[Records for the task]

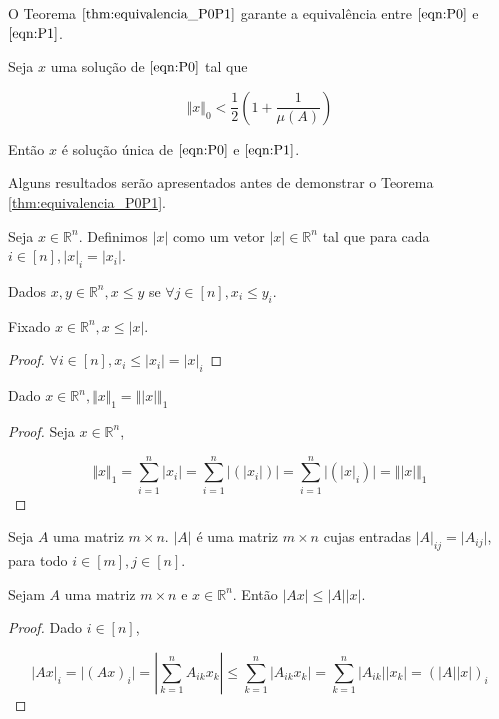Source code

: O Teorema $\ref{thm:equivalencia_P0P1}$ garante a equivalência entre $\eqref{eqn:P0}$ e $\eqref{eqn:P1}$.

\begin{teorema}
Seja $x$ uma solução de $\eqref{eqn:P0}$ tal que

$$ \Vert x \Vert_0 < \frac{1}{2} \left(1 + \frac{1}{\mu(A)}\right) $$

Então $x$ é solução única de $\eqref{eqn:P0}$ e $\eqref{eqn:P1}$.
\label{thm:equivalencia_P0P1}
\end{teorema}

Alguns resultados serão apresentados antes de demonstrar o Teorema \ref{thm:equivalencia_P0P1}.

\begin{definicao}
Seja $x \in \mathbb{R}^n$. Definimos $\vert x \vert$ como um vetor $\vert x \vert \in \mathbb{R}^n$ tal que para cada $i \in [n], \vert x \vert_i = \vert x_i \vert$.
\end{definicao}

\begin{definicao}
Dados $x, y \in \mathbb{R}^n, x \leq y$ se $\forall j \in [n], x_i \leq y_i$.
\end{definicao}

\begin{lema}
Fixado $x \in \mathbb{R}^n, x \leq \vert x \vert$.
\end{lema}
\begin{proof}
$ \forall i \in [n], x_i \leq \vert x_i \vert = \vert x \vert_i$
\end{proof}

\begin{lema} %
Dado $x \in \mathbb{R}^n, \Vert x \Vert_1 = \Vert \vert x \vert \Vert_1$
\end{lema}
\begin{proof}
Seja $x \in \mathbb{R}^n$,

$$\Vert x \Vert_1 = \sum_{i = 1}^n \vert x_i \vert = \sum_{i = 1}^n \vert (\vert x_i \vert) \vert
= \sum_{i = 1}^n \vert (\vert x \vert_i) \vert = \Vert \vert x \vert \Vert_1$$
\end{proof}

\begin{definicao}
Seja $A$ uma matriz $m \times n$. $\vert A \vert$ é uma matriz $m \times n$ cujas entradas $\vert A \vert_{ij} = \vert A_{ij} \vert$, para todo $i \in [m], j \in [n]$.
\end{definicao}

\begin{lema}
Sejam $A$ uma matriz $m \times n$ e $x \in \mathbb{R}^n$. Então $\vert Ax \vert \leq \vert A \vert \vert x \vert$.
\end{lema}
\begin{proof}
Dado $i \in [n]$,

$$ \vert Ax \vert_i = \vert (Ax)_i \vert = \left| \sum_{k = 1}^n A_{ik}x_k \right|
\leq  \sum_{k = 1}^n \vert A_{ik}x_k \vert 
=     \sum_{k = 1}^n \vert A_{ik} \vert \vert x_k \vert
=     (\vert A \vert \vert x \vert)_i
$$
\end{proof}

[/Records for the task]
[Records for the task]

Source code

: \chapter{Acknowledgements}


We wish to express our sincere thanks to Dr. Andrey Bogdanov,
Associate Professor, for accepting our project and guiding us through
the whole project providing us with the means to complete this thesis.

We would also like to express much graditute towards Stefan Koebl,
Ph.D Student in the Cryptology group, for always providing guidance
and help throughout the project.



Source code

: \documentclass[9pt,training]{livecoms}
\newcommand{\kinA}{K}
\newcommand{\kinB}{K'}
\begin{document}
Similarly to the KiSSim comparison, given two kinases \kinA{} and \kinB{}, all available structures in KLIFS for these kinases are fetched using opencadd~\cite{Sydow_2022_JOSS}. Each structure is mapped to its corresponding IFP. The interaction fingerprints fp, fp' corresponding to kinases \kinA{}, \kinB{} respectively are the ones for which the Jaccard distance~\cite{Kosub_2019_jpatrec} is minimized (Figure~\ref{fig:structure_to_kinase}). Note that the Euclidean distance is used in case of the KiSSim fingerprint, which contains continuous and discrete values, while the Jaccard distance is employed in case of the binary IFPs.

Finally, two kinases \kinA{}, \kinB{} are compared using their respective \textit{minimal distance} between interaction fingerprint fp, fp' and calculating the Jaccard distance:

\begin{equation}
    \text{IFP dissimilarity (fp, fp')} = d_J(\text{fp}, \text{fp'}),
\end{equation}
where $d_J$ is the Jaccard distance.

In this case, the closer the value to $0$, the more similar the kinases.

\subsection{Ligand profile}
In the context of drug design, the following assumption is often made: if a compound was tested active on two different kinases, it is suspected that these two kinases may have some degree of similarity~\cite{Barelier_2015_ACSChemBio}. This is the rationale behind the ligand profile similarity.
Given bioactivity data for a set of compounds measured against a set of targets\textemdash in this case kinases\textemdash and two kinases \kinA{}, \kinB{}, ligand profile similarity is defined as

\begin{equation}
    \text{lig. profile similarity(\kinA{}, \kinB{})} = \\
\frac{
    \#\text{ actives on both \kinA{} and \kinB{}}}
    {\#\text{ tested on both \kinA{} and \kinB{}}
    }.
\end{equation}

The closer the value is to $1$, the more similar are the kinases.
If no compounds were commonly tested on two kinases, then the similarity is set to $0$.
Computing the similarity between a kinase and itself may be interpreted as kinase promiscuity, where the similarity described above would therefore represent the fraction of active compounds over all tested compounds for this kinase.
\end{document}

[/Records for the task]
[Records for the task]

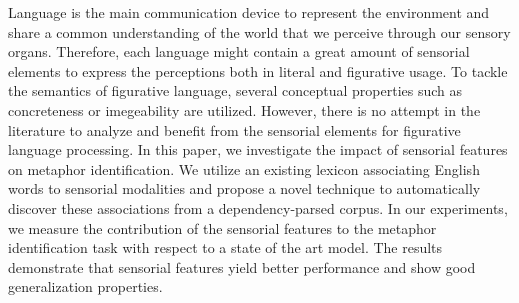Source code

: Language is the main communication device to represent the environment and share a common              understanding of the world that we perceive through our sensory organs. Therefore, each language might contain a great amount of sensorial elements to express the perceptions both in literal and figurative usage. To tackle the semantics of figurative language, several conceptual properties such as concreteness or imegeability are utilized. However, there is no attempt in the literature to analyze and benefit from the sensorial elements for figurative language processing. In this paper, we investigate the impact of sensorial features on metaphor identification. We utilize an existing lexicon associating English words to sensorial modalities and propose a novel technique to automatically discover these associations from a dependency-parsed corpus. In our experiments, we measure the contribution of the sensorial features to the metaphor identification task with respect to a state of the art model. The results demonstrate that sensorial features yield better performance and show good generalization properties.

[/Records for the task]

Filter the preceding entries down to the lines with "would".

We would also like to express much graditute towards Stefan Koebl,
Computing the similarity between a kinase and itself may be interpreted as kinase promiscuity, where the similarity described above would therefore represent the fraction of active compounds over all tested compounds for this kinase.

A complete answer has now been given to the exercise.